The conclusion further states that the Revised Draft Basic Proposal SCCR/15/2 will be the basic proposal for the conference "with the understanding that all delegations can make proposals at the diplomatic conference".

The Committee also recommended that a special two-day meeting be held to clarify outstanding issues in conjunction with a preparatory meeting that will be convened in January to prepare for the necessary modalities of the diplomatic conference.

At the last GA, despite the pressure on Members to recommend the convening of a diplomatic conference by the proponents of the proposed treaty, a decision was taken for "two more meetings of the SCCR" to be scheduled to finalise a Basic Proposal for a treaty. Since the 2005 GA, three meetings of the SCCR have taken place, the last being the 15th Session.

Discussions on a treaty for the protection of broadcasting organizations have been going on for over 8 years. A major sticking point in the previous meetings has been a proposal by the US to extend the scope of protection to include "webcasting".

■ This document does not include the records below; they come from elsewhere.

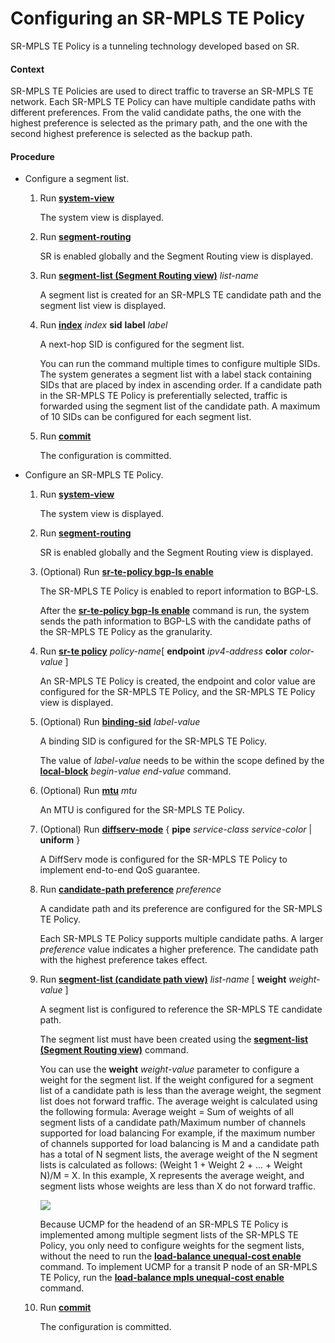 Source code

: Configuring an SR-MPLS TE Policy
================================

SR-MPLS TE Policy is a tunneling technology developed based on SR.

#### Context

SR-MPLS TE Policies are used to direct traffic to traverse an SR-MPLS TE network. Each SR-MPLS TE Policy can have multiple candidate paths with different preferences. From the valid candidate paths, the one with the highest preference is selected as the primary path, and the one with the second highest preference is selected as the backup path.


#### Procedure

* Configure a segment list.
  1. Run [**system-view**](cmdqueryname=system-view)
     
     
     
     The system view is displayed.
  2. Run [**segment-routing**](cmdqueryname=segment-routing)
     
     
     
     SR is enabled globally and the Segment Routing view is displayed.
  3. Run [**segment-list (Segment Routing view)**](cmdqueryname=segment-list+%28Segment+Routing+view%29) *list-name*
     
     
     
     A segment list is created for an SR-MPLS TE candidate path and the segment list view is displayed.
  4. Run [**index**](cmdqueryname=index) *index* **sid** **label** *label*
     
     
     
     A next-hop SID is configured for the segment list.
     
     
     
     You can run the command multiple times to configure multiple SIDs. The system generates a segment list with a label stack containing SIDs that are placed by index in ascending order. If a candidate path in the SR-MPLS TE Policy is preferentially selected, traffic is forwarded using the segment list of the candidate path. A maximum of 10 SIDs can be configured for each segment list.
  5. Run [**commit**](cmdqueryname=commit)
     
     
     
     The configuration is committed.
* Configure an SR-MPLS TE Policy.
  1. Run [**system-view**](cmdqueryname=system-view)
     
     
     
     The system view is displayed.
  2. Run [**segment-routing**](cmdqueryname=segment-routing)
     
     
     
     SR is enabled globally and the Segment Routing view is displayed.
  3. (Optional) Run [**sr-te-policy bgp-ls enable**](cmdqueryname=sr-te-policy+bgp-ls+enable)
     
     
     
     The SR-MPLS TE Policy is enabled to report information to BGP-LS.
     
     After the [**sr-te-policy bgp-ls enable**](cmdqueryname=sr-te-policy+bgp-ls+enable) command is run, the system sends the path information to BGP-LS with the candidate paths of the SR-MPLS TE Policy as the granularity.
  4. Run [**sr-te policy**](cmdqueryname=sr-te+policy) *policy-name*[ **endpoint** *ipv4-address* **color** *color-value* ]
     
     
     
     An SR-MPLS TE Policy is created, the endpoint and color value are configured for the SR-MPLS TE Policy, and the SR-MPLS TE Policy view is displayed.
  5. (Optional) Run [**binding-sid**](cmdqueryname=binding-sid) *label-value*
     
     
     
     A binding SID is configured for the SR-MPLS TE Policy.
     
     The value of *label-value* needs to be within the scope defined by the [**local-block**](cmdqueryname=local-block) *begin-value* *end-value* command.
  6. (Optional) Run [**mtu**](cmdqueryname=mtu) *mtu*
     
     
     
     An MTU is configured for the SR-MPLS TE Policy.
  7. (Optional) Run [**diffserv-mode**](cmdqueryname=diffserv-mode) { **pipe** *service-class* *service-color* | **uniform** }
     
     
     
     A DiffServ mode is configured for the SR-MPLS TE Policy to implement end-to-end QoS guarantee.
  8. Run [**candidate-path preference**](cmdqueryname=candidate-path+preference) *preference*
     
     
     
     A candidate path and its preference are configured for the SR-MPLS TE Policy.
     
     
     
     Each SR-MPLS TE Policy supports multiple candidate paths. A larger *preference* value indicates a higher preference. The candidate path with the highest preference takes effect.
  9. Run [**segment-list (candidate path view)**](cmdqueryname=segment-list+%28candidate+path+view%29) *list-name* [ **weight** *weight-value* ]
     
     
     
     A segment list is configured to reference the SR-MPLS TE candidate path.
     
     
     
     The segment list must have been created using the [**segment-list (Segment Routing view)**](cmdqueryname=segment-list+%28Segment+Routing+view%29) command.
     
     You can use the **weight** *weight-value* parameter to configure a weight for the segment list. If the weight configured for a segment list of a candidate path is less than the average weight, the segment list does not forward traffic. The average weight is calculated using the following formula: Average weight = Sum of weights of all segment lists of a candidate path/Maximum number of channels supported for load balancing For example, if the maximum number of channels supported for load balancing is M and a candidate path has a total of N segment lists, the average weight of the N segment lists is calculated as follows: (Weight 1 + Weight 2 + ... + Weight N)/M = X. In this example, X represents the average weight, and segment lists whose weights are less than X do not forward traffic.
     
     ![](../../../../public_sys-resources/note_3.0-en-us.png) 
     
     Because UCMP for the headend of an SR-MPLS TE Policy is implemented among multiple segment lists of the SR-MPLS TE Policy, you only need to configure weights for the segment lists, without the need to run the [**load-balance unequal-cost enable**](cmdqueryname=load-balance+unequal-cost+enable) command. To implement UCMP for a transit P node of an SR-MPLS TE Policy, run the [**load-balance mpls unequal-cost enable**](cmdqueryname=load-balance+mpls+unequal-cost+enable) command.
  10. Run [**commit**](cmdqueryname=commit)
      
      
      
      The configuration is committed.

However, due to strong objections, it was agreed at the 14th Session that the scope of the treaty would be limited to broadcasting and cable casting in the traditional sense. At the 15th Session, it was clear that there were still significant divergences among WIPO members even if the treaty did not address "webcasting".

Several developing countries repeatedly gave the view that much needed to be clarified in the basic proposal before it could be finalized for a diplomatic conference. The US also did not favour the convening of a diplomatic conference so soon as it felt that the basic proposal (SCCR/15/2) required more certainty.

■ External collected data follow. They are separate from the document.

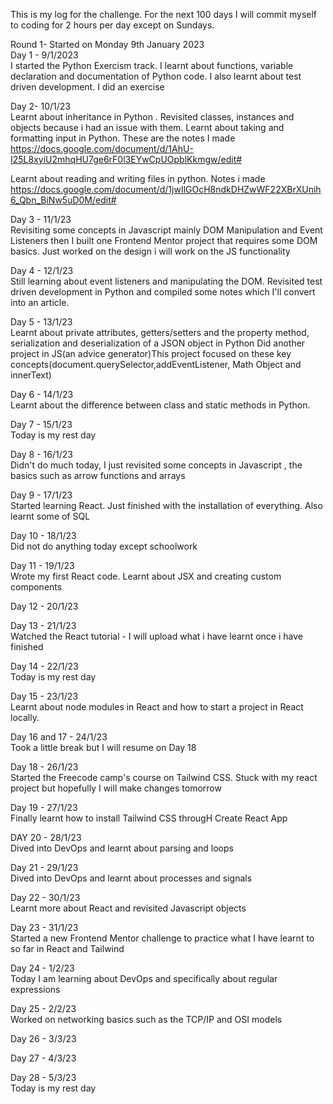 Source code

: This is my log for the challenge. For the next 100 days I will commit myself to coding for 2 hours per day except on Sundays.

Round 1- Started on Monday 9th January 2023
<br>
Day 1 - 9/1/2023 <br>
I started the Python Exercism track. I learnt about functions, variable declaration and documentation of Python code. I also learnt about test driven development. I did an exercise

Day 2- 10/1/23 <br>
 Learnt about inheritance in Python . Revisited classes, instances and objects because i had an issue with them.
Learnt about taking and formatting input in Python. These are the notes I made
https://docs.google.com/document/d/1AhU-I25L8xyiU2mhqHU7ge6rF0l3EYwCpUOpblKkmgw/edit#
<br>

Learnt about reading and writing files in python. Notes i made
 <br>
https://docs.google.com/document/d/1jwIlGOcH8ndkDHZwWF22XBrXUnih6_Qbn_BiNw5uD0M/edit#


Day 3 - 11/1/23 <br>
Revisiting some concepts in Javascript mainly DOM Manipulation and Event Listeners then I built one Frontend Mentor project that requires some DOM basics.
Just worked on the design i will work on the JS functionality

Day 4 - 12/1/23 <br>
Still learning about event listeners and manipulating the DOM.
Revisited test driven development in Python and compiled some notes which I'll convert into an article.


Day 5 - 13/1/23 <br>
Learnt about private attributes, getters/setters and the property method, serialization and deserialization of a JSON object in Python 
Did another project in JS(an advice generator)This project focused on these key concepts(document.querySelector,addEventListener, Math Object and innerText)

Day 6 - 14/1/23 <br>
Learnt about the difference between class and static methods in Python.

Day 7 - 15/1/23 <br>
Today is my rest day

Day 8 - 16/1/23 <br>
Didn't do much today, I just revisited some concepts in Javascript , the basics such as arrow functions and arrays

Day 9 - 17/1/23 <br>
Started learning React. Just finished with the installation of everything. Also learnt some of SQL

Day 10 - 18/1/23 <br>
Did not do anything today except schoolwork

Day 11 - 19/1/23 <br>
Wrote my first React code. Learnt about JSX and creating custom components

Day 12 - 20/1/23 <br>


Day 13 - 21/1/23 <br>
Watched the React tutorial - I will upload what i have learnt once i have finished

Day 14 - 22/1/23 <br>
Today is my rest day

Day 15 - 23/1/23 <br>
Learnt about node modules in React and how to start a project in React locally. 

Day 16 and 17 - 24/1/23 <br>
Took a little break but I will resume on Day 18

Day 18 - 26/1/23 <br>
Started the Freecode camp's course on Tailwind CSS. Stuck with my react project but hopefully I will make changes tomorrow

Day 19 - 27/1/23 <br>
Finally learnt how to install Tailwind CSS througH Create React App

DAY 20 - 28/1/23 <br>
Dived into DevOps and learnt about parsing and loops

Day 21 - 29/1/23  <br>
Dived into DevOps and learnt about processes and signals

Day 22 - 30/1/23  <br>
Learnt more about React and revisited Javascript objects

Day 23 - 31/1/23 <br>
Started a new Frontend Mentor challenge to practice what I have learnt to so far in React and Tailwind

Day 24 - 1/2/23 <br>
Today I am learning about DevOps and specifically about regular expressions

Day 25 - 2/2/23  <br>
Worked on networking basics such as the TCP/IP and OSI models

Day 26 - 3/3/23 <br>

Day 27 - 4/3/23 <br>

Day 28 - 5/3/23 <br>
Today is my rest day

The hesitance on the part of several delegations nevertheless did not prevent the Chairman of the Committee to push for a recommendation for a diplomatic conference, in line with the positions of the European Communities, Japan, Russia, Mexico, and El Salvador.

As a result, the GA will have before it a recommendation for the convening of a diplomatic conference on the basis of a basic proposal that many delegations are not satisfied with.

Some of the areas of concerns that have been raised by many developing countries in the past meetings as well as at the 15th session were: (1) the extension of the scope to include protection of transmission over computer networks in specific circumstances (although "webcasting" and "simulcasting" are excluded); (2) the exclusive rights approach taken by treaty; (3) the broad rights granted to broadcasters that goes beyond dealing with the problem of signal piracy; and (4) the inclusion of technological protection measures (TPMs).

These concerns arise from valid fears that the broad rights and scope proposed in the treaty will hinder access to knowledge and information and erode the public domain.

In addition, the repeated calls for impact assessment studies of the proposed treaty on access to knowledge and the public domain have not been heeded thus far.

For developing countries, the GA presents an opportunity to reopen the debate, and for not approving the convening of a diplomatic conference until all concerns and fears are sufficiently addressed.

Proponents of such a treaty may argue that during the "two-day meeting" recommended to be held by the SCCR, differences may still be ironed out.

While this may be the case, once the convening of a diplomatic conference is approved by the GA, there will be little incentive for countries to try and bridge differences until the diplomatic conference is convened.